This is for "\u{1F4A9}" in addition to "\uD83D\uDCA9", which is what you need to do in JSON.

> Numbers
>     Numbers may be hexadecimal.

Fine.  Particularly nice for config files.  I don't think octal or binary is needed, but if someone else feels strongly, it's fine.

>     Numbers may have a leading or trailing decimal point.

Sure.  As long as we fix everything about numbers at least as well as I-JSON.

>     Numbers may be IEEE 754 positive infinity, negative infinity, and NaN.

Yes.

>     Numbers may begin with an explicit plus sign.

Shrug.

> Comments
>     Single and multi-line comments are allowed.

Strong yes, and possibly the reason to do the work in the first place.  Absolutely required for config files.

> White Space
>     Additional white space characters are allowed.

Not important to me, but I don't speak any of the languages whose whitespace is now legal.  May as well include everything in Zs for future-proofing.

>> We wouldn't get Tim's desired property of one character look-ahead.
> 
> On constrained systems, you could always use CBOR…

Tim can make his own argument here.  I think I'm on record as believing that CBOR is a good thing.

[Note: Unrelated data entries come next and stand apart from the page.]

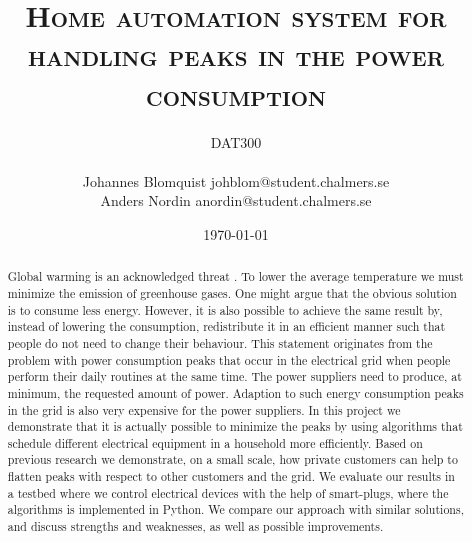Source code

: \documentclass[12pt,a4paper]{article}
\begin{document}
\author{DAT300 \\\\
Johannes Blomquist johblom@student.chalmers.se \\
Anders Nordin anordin@student.chalmers.se \\
}
\title{\textsc{Home automation system for handling peaks in the power consumption}}
\date{\today}

\clearpage\maketitle
\thispagestyle{empty}
\newpage

\thispagestyle{empty}
\begin{abstract}
Global warming is an acknowledged threat \cite{root2003fingerprints}. To lower the average temperature we must minimize the emission of greenhouse gases. One might argue that the obvious solution is to consume less energy. However, it is also possible to achieve the same result by, instead of lowering the consumption, redistribute it in an efficient manner such that people do not need to change their behaviour. This statement originates from the problem with power consumption peaks that occur in the electrical grid when people perform their daily routines at the same time. The power suppliers need to produce, at minimum, the requested amount of power. Adaption to such energy consumption peaks in the grid is also very expensive for the power suppliers. In this project we demonstrate that it is actually possible to minimize the peaks by using algorithms that schedule different electrical equipment in a household more efficiently. Based on previous research we demonstrate, on a small scale, how private customers can help to flatten peaks with respect to other customers and the grid. We evaluate our results in a testbed where we control electrical devices with the help of smart-plugs, where the algorithms is implemented in Python. We compare our approach with similar solutions, and discuss strengths and weaknesses, as well as possible improvements.

\end{abstract}
\newpage
\clearpage
\tableofcontents
\newpage

\setcounter{page}{1}

\newpage

\newpage

\newpage

\newpage

\newpage
\medskip
\printbibliography
\end{document}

>> Other than that, it's as good a place to start as anywhere else.
> 
> Indeed.
> I could imagine we finish the EDN-literal document for its CBOR target audience, and then write another document about the JSON subset (which would be less of a delta and more of a free-standing specification that is just anchored in the full version for CBOR).

I think "inspired by" is as far as I'd commit to at the moment, until we have some agreement on requirements.

> I just noticed that we do have a required comma between items in arrays and sequences.  I just confused this with CDDL (which I’m prone to do), where that comma is not required.  Leaving off the comma conflicts with implicit string concatenation (which is one way to address the 2D string problem).  So maybe there is a bit more work to do...

I don't think this format needs string concat.

-- 
Joe Hildebrand